The Incomplete Amorist by Edith Nesbit
Edith Nesbit was a social and political liberal who wrote some of my favorite children's novels. So I looked forward to reading this adult novel. It was published in 1906 and tells the story of naive Betty Desmond who, after her mother died, grew up with her unemotional vicar stepfather in a rural parish.
Bored with country life and the chores of a parsonage, she is out drawing one day when she meets Mr. Vernon, a painter who courts women as a harmless game. Vernon also has little to do, and they start meeting with their art supplies in the forest. He paints her portrait and helps her with her artistic skills. Their attraction to each other alarms her prudish stepfather who sends her off to a French boarding school.
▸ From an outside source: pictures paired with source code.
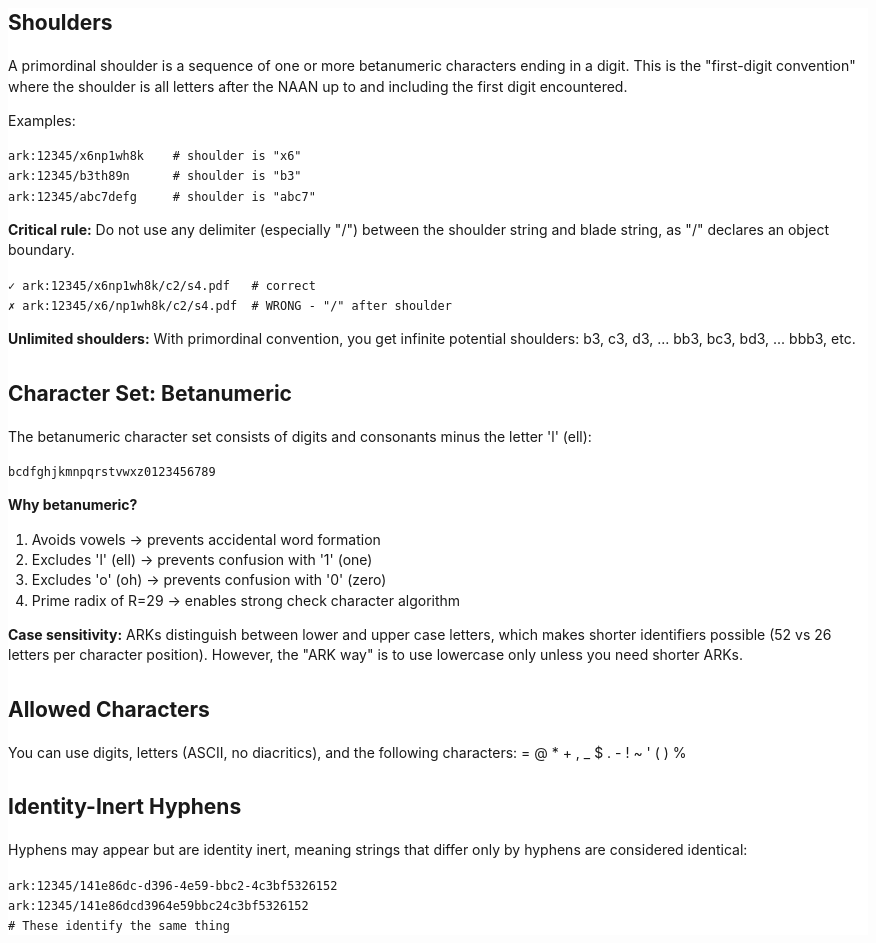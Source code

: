 ## Shoulders

A primordinal shoulder is a sequence of one or more betanumeric characters ending in a digit. This is the "first-digit convention" where the shoulder is all letters after the NAAN up to and including the first digit encountered.

Examples:

```
ark:12345/x6np1wh8k    # shoulder is "x6"
ark:12345/b3th89n      # shoulder is "b3"
ark:12345/abc7defg     # shoulder is "abc7"
```

**Critical rule:** Do not use any delimiter (especially "/") between the shoulder string and blade string, as "/" declares an object boundary.

```
✓ ark:12345/x6np1wh8k/c2/s4.pdf   # correct
✗ ark:12345/x6/np1wh8k/c2/s4.pdf  # WRONG - "/" after shoulder
```

**Unlimited shoulders:** With primordinal convention, you get infinite potential shoulders: b3, c3, d3, ... bb3, bc3, bd3, ... bbb3, etc.

## Character Set: Betanumeric

The betanumeric character set consists of digits and consonants minus the letter 'l' (ell):

```
bcdfghjkmnpqrstvwxz0123456789
```

**Why betanumeric?**

1. Avoids vowels → prevents accidental word formation
2. Excludes 'l' (ell) → prevents confusion with '1' (one)
3. Excludes 'o' (oh) → prevents confusion with '0' (zero)
4. Prime radix of R=29 → enables strong check character algorithm

**Case sensitivity:** ARKs distinguish between lower and upper case letters, which makes shorter identifiers possible (52 vs 26 letters per character position). However, the "ARK way" is to use lowercase only unless you need shorter ARKs.

## Allowed Characters

You can use digits, letters (ASCII, no diacritics), and the following characters: = @ \* + , \_ $ . - ! ~ ' ( ) %

## Identity-Inert Hyphens

Hyphens may appear but are identity inert, meaning strings that differ only by hyphens are considered identical:

```
ark:12345/141e86dc-d396-4e59-bbc2-4c3bf5326152
ark:12345/141e86dcd3964e59bbc24c3bf5326152
# These identify the same thing
```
Mr. Vernon and Betty meet again in Paris where a complex love quartet forms with a former lover of Vernon's and his best friend. Each of the four people think they are in love with the two people of the opposite sex and must make up their mind which is their true love.
Intrigue, miscommunication, love, guilt, and jealousy all mix with Nesbit's charming writing style to produce enjoyable characters in a dilemma that kept this reader interested to the last page. The novel is a comedy of manners that relies more on charming characters than witty ones. The general good will gives the book an innocence that comes easily to an author who wrote primarily for children.